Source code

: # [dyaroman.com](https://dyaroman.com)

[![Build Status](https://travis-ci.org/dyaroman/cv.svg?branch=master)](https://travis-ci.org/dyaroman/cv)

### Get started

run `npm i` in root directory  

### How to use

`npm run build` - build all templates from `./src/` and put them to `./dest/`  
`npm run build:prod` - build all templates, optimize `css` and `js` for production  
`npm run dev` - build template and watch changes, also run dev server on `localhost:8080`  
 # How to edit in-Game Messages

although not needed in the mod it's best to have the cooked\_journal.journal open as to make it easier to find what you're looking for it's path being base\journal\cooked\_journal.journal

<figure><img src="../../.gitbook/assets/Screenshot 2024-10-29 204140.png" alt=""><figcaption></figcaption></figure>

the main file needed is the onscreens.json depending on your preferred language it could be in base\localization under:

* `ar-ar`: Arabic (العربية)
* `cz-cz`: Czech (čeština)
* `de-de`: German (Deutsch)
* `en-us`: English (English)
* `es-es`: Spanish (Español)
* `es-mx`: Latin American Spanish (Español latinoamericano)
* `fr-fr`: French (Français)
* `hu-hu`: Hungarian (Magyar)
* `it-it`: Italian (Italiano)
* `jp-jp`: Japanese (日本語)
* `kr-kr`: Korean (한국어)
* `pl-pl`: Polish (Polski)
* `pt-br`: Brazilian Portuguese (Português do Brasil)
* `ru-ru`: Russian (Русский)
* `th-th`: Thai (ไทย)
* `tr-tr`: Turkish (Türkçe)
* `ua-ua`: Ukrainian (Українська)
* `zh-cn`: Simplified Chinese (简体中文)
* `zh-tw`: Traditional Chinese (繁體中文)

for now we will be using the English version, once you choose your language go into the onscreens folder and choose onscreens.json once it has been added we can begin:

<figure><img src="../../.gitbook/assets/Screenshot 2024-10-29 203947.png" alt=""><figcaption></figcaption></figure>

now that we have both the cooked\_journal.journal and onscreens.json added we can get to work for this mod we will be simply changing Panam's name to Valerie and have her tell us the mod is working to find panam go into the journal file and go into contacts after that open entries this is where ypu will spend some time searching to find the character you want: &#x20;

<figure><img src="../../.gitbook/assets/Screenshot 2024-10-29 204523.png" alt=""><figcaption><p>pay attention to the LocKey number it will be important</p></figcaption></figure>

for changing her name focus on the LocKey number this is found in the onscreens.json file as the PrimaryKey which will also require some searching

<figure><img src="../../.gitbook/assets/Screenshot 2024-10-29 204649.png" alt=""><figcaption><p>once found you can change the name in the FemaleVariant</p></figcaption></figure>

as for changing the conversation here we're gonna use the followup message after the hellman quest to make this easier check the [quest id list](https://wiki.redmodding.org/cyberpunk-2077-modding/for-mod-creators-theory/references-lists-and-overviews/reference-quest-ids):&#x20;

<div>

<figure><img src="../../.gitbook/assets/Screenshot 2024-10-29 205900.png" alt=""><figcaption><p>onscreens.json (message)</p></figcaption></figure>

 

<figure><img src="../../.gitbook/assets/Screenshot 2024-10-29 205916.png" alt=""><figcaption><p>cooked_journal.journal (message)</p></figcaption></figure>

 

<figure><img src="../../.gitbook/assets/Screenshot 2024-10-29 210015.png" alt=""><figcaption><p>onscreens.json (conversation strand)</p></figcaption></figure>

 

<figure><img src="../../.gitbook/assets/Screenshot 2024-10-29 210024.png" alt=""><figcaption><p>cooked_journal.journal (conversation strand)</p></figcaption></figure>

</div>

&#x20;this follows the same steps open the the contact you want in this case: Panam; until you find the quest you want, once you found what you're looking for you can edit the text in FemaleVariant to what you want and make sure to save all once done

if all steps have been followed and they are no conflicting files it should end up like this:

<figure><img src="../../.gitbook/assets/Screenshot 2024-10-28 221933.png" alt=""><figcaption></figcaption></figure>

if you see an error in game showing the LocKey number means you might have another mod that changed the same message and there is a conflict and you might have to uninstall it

• • • • • • •

*Work task*: In the data above, find the line that contains "all templates from", then reproduce exactly every line from the first line through that line.

*Solution to this task*:
Source code

: # [dyaroman.com](https://dyaroman.com)

[![Build Status](https://travis-ci.org/dyaroman/cv.svg?branch=master)](https://travis-ci.org/dyaroman/cv)

### Get started

run `npm i` in root directory  

### How to use

`npm run build` - build all templates from `./src/` and put them to `./dest/`  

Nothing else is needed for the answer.